> **AIM OF THE EXERCISE**
Keep each entry exactly as written when you repeat it, and skip the images.

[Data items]
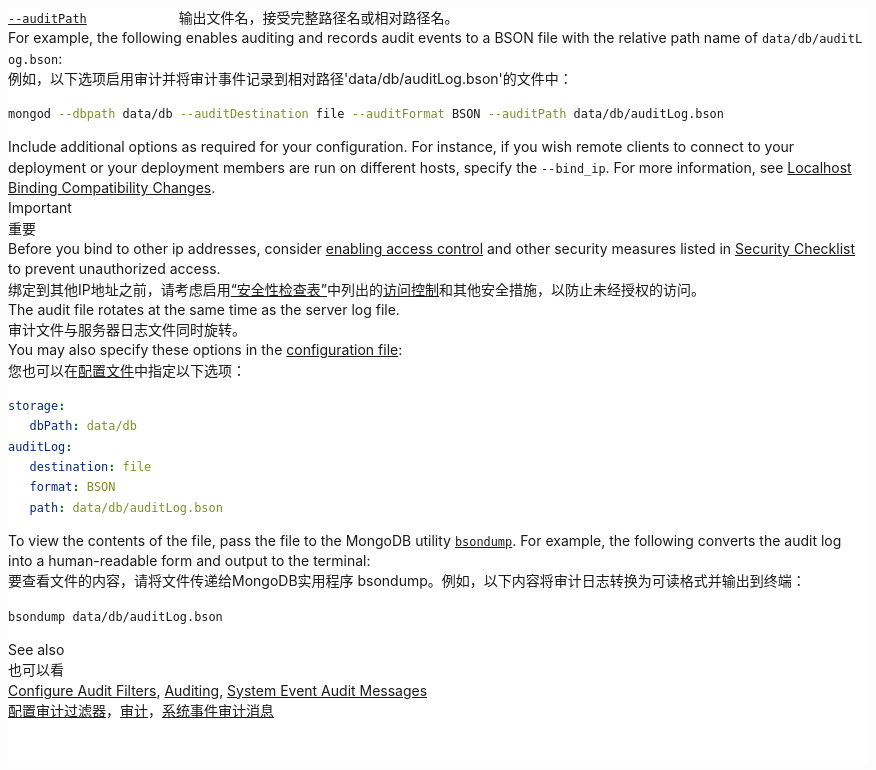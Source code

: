 [`--auditPath`](../../reference/program/mongod/#cmdoption-mongod-auditpath)        输出文件名，接受完整路径名或相对路径名。<br />For example, the following enables auditing and records audit events to a BSON file with the relative path name of `data/db/auditLog.bson`:<br />例如，以下选项启用审计并将审计事件记录到相对路径'data/db/auditLog.bson'的文件中：
```sh
mongod --dbpath data/db --auditDestination file --auditFormat BSON --auditPath data/db/auditLog.bson
```
Include additional options as required for your configuration. For instance, if you wish remote clients to connect to your deployment or your deployment members are run on different hosts, specify the `--bind_ip`. For more information, see [Localhost Binding Compatibility Changes](../../release-notes/3.6-compatibility/#bind-ip-compatibility).<br />Important<br />重要<br />Before you bind to other ip addresses, consider [enabling access control](../../administration/security-checklist/#checklist-auth) and other security measures listed in [Security Checklist](../../administration/security-checklist/) to prevent unauthorized access.<br />绑定到其他IP地址之前，请考虑启用[“安全性检查表”](../../administration/security-checklist/)中列出的[访问控制](../../administration/security-checklist/#checklist-auth)和其他安全措施，以防止未经授权的访问。<br />The audit file rotates at the same time as the server log file.<br />审计文件与服务器日志文件同时旋转。<br />You may also specify these options in the [configuration file](../../reference/configuration-options/):<br />您也可以在[配置文件](../../reference/configuration-options/)中指定以下选项：
```yml
storage:
   dbPath: data/db
auditLog:
   destination: file
   format: BSON
   path: data/db/auditLog.bson
```
To view the contents of the file, pass the file to the MongoDB utility [`bsondump`](../../reference/program/bsondump/#bin.bsondump). For example, the following converts the audit log into a human-readable form and output to the terminal:<br />要查看文件的内容，请将文件传递给MongoDB实用程序 bsondump。例如，以下内容将审计日志转换为可读格式并输出到终端：
```sh
bsondump data/db/auditLog.bson
```
See also<br />也可以看<br />[Configure Audit Filters](../configure-audit-filters/), [Auditing](../../core/auditing/), [System Event Audit Messages](../../reference/audit-message/)<br />[配置审计过滤器](../configure-audit-filters/)，[审计](../../core/auditing/)，[系统事件审计消息](../../reference/audit-message/)<br />
<br />
<br />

> **RESULT OF THE TASK**
Source code

: [`--auditPath`](../../reference/program/mongod/#cmdoption-mongod-auditpath)        输出文件名，接受完整路径名或相对路径名。<br />For example, the following enables auditing and records audit events to a BSON file with the relative path name of `data/db/auditLog.bson`:<br />例如，以下选项启用审计并将审计事件记录到相对路径'data/db/auditLog.bson'的文件中：
```sh
mongod --dbpath data/db --auditDestination file --auditFormat BSON --auditPath data/db/auditLog.bson
```
Include additional options as required for your configuration. For instance, if you wish remote clients to connect to your deployment or your deployment members are run on different hosts, specify the `--bind_ip`. For more information, see [Localhost Binding Compatibility Changes](../../release-notes/3.6-compatibility/#bind-ip-compatibility).<br />Important<br />重要<br />Before you bind to other ip addresses, consider [enabling access control](../../administration/security-checklist/#checklist-auth) and other security measures listed in [Security Checklist](../../administration/security-checklist/) to prevent unauthorized access.<br />绑定到其他IP地址之前，请考虑启用[“安全性检查表”](../../administration/security-checklist/)中列出的[访问控制](../../administration/security-checklist/#checklist-auth)和其他安全措施，以防止未经授权的访问。<br />The audit file rotates at the same time as the server log file.<br />审计文件与服务器日志文件同时旋转。<br />You may also specify these options in the [configuration file](../../reference/configuration-options/):<br />您也可以在[配置文件](../../reference/configuration-options/)中指定以下选项：
```yml
storage:
   dbPath: data/db
auditLog:
   destination: file
   format: BSON
   path: data/db/auditLog.bson
```
To view the contents of the file, pass the file to the MongoDB utility [`bsondump`](../../reference/program/bsondump/#bin.bsondump). For example, the following converts the audit log into a human-readable form and output to the terminal:<br />要查看文件的内容，请将文件传递给MongoDB实用程序 bsondump。例如，以下内容将审计日志转换为可读格式并输出到终端：
```sh
bsondump data/db/auditLog.bson
```
See also<br />也可以看<br />[Configure Audit Filters](../configure-audit-filters/), [Auditing](../../core/auditing/), [System Event Audit Messages](../../reference/audit-message/)<br />[配置审计过滤器](../configure-audit-filters/)，[审计](../../core/auditing/)，[系统事件审计消息](../../reference/audit-message/)<br />
<br />
<br />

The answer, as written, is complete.